My real issue is the constant wheel-making impulse, that leaves us with a shattered landscape of people tripping and falling over busted-ass and abandoned wheels. I have a JavaScript front-end project that uses three different package managers, and four different make-analog tools, plus some batch files sprinkled on top to orchestrate the common use cases of this monstrosity. Nothing that we are doing here is that complicated, except for this sea of shitty half-baked ecosystems around these tools, each of which was considered best-of-breed at one point.

What we want to do is slurp some text files up, apply some transformations to them, glob them together, run them through the minifier, and dump them into a final output. This is exactly what a decent makefile would fit well for. Instead, I got this, because apparently nobody wants to use anything that isn't the hot new way to do things, and so very few people have even had enough exposure to know that there are tested tools for these kinds of things that existed. The last time I was using make beyond trivial uses was a decade ago in college (incidentally, I actually did build jars with make, easier than fighting Eclipse...). But just knowing that something exists is more than half the battle, although the problem then is that it's frustrating as all hell watching the same ideas cycle round and round and round every couple years.

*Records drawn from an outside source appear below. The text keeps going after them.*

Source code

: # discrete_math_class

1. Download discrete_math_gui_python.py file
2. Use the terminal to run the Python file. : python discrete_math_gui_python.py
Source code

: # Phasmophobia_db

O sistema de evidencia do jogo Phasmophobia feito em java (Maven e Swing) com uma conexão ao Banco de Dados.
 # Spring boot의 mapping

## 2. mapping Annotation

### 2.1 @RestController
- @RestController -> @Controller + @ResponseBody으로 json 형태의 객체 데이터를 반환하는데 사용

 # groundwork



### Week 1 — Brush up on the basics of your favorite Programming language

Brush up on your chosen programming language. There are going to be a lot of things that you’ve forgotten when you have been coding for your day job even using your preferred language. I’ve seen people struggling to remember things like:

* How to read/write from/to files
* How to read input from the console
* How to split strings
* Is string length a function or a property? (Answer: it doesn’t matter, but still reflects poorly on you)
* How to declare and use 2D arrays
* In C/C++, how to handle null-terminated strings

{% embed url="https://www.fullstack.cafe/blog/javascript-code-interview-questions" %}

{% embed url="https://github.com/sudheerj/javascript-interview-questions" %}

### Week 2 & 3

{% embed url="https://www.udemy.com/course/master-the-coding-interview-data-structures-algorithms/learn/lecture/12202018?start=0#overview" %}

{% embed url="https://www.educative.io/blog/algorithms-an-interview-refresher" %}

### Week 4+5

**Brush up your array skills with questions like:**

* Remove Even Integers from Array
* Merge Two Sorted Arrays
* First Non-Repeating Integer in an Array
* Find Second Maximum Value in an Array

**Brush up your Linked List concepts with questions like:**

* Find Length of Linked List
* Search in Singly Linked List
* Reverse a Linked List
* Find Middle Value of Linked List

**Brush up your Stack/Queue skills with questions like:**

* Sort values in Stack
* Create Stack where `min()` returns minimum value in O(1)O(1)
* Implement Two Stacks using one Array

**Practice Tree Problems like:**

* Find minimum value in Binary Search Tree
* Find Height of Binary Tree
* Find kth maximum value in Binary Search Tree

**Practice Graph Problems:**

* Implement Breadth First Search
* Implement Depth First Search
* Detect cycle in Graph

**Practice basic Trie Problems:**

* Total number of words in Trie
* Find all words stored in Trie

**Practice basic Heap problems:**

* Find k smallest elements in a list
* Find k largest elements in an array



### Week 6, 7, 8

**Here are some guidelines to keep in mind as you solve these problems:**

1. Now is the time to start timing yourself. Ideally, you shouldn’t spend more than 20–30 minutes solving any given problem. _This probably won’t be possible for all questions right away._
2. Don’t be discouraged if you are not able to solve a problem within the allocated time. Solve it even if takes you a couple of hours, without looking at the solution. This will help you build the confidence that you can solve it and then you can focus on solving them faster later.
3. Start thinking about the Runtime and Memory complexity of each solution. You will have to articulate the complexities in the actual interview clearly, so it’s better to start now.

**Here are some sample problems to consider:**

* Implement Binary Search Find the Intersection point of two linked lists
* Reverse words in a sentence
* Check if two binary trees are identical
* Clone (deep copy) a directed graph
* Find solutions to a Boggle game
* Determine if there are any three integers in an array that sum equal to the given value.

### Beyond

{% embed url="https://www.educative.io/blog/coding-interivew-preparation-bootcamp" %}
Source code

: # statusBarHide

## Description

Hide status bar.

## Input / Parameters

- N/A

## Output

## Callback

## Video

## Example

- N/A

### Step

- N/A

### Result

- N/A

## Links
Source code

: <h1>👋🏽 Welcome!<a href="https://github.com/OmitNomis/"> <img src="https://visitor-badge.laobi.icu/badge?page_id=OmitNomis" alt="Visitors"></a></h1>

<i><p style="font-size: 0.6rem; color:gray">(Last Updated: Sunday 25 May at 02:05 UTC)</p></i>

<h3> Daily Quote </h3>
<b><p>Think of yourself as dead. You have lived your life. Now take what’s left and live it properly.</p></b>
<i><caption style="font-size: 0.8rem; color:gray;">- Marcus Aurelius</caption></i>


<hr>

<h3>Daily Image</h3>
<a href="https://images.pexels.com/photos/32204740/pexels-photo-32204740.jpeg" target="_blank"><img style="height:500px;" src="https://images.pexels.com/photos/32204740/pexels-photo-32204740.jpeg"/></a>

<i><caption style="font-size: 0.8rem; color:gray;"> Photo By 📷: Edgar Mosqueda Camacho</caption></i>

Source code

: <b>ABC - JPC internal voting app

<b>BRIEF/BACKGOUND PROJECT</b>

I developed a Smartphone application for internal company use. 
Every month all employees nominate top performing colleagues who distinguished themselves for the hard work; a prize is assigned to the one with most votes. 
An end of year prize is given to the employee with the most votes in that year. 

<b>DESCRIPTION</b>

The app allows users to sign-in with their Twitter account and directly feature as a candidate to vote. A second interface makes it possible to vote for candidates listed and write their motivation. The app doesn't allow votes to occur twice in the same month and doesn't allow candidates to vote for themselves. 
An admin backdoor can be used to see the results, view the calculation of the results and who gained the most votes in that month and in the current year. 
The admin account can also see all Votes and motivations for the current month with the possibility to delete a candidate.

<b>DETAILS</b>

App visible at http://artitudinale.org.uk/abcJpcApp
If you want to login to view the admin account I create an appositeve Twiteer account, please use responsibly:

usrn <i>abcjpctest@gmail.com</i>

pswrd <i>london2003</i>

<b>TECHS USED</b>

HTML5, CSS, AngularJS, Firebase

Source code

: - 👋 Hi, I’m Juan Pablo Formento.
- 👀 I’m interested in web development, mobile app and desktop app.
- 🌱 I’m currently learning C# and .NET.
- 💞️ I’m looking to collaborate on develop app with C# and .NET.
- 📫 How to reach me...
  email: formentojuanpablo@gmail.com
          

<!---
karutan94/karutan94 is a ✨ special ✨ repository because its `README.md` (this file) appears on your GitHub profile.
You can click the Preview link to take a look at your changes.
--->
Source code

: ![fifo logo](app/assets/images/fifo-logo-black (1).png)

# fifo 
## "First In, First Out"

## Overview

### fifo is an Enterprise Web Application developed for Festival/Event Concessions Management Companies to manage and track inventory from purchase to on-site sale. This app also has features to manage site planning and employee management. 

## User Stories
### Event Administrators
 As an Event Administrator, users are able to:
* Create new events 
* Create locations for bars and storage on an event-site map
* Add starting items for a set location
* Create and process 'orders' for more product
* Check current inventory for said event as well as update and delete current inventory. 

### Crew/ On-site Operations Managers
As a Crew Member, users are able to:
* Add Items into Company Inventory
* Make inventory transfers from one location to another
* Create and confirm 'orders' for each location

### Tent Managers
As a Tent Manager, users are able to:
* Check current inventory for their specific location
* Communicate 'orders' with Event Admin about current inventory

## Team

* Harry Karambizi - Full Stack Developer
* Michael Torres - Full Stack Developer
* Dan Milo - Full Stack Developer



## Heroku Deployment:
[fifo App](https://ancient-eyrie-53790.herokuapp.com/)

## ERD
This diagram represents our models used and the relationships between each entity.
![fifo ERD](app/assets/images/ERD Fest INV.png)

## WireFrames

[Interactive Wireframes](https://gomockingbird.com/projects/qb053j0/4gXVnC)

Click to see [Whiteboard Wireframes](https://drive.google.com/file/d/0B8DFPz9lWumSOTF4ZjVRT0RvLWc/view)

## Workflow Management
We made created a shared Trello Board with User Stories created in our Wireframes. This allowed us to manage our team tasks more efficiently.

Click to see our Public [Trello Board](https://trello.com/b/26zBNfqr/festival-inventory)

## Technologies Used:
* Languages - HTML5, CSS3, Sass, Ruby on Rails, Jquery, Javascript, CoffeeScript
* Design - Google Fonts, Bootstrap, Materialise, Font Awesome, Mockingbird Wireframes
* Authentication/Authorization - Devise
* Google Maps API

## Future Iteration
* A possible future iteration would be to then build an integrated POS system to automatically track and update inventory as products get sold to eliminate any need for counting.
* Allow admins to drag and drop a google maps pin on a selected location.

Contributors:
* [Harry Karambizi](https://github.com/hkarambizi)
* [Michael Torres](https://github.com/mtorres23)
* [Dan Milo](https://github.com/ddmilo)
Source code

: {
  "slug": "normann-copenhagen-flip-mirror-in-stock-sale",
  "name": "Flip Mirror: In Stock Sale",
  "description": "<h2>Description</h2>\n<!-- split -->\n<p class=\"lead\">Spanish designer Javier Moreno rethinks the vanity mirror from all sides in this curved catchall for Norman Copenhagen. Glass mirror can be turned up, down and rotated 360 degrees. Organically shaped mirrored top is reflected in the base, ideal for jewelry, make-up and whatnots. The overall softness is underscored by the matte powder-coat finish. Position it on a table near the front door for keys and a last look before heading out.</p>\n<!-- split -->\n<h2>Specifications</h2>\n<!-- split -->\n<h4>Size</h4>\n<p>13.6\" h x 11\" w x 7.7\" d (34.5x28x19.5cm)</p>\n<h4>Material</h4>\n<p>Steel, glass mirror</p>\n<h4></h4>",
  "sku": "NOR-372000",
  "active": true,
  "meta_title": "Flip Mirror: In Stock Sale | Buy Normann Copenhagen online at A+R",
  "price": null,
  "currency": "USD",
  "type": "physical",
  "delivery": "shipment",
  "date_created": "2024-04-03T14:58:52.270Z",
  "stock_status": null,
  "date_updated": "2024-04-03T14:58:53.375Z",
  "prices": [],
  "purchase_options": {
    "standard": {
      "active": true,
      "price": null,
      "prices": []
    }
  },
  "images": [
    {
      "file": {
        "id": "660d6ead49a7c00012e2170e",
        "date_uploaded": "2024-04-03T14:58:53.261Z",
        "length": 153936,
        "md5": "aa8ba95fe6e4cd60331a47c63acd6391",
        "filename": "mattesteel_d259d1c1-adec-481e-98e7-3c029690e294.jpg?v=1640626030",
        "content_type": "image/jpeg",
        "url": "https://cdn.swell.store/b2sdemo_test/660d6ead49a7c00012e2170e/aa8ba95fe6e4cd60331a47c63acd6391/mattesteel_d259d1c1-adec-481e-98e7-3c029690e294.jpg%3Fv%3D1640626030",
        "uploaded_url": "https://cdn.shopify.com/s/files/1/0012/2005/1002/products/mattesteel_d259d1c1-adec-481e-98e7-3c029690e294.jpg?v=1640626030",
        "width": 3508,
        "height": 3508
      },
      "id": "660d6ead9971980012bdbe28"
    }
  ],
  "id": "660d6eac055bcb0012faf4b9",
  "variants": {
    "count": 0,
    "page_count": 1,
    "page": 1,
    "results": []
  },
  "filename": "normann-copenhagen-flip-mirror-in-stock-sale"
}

I’ve wasted enough time tinkering with gulp, grunt and webpack to sympathize


> I’ve wasted enough time tinkering with gulp, grunt and webpack to sympathize

And yet, those tools fill a need that would be very hard to replicate with the toolchains that came before it. Good luck doing half of what gulp / webpack do from, say, a Makefile.


I'm not familiar with either of those particular two tools, and what you say may well be absolutely true for both of them.

It's just that this argument keeps getting used for every single new "reinvented wheel" (to borrow from the GP). Sometimes the argument is as strong as "it couldn't be done any other way" and sometimes it's as weak as "this one is just incrementally better," but it feels a little like crying wolf.

Was it really "very hard" to make the old wheel do what you needed, or perhaps somehow extend it or add a library, or was it just far more fun and exciting to build something from scratch?

I generally don't mind a proliferation of tools, except when they start to break or conflict with each other, which is, I believe the GP's main concern, and at least tangentially related to the article.


The value of gulp / webpack et al are the plugins.

I've had success in several JS projects using make in combination with the shell version of a lot of these plugins and npm scripts.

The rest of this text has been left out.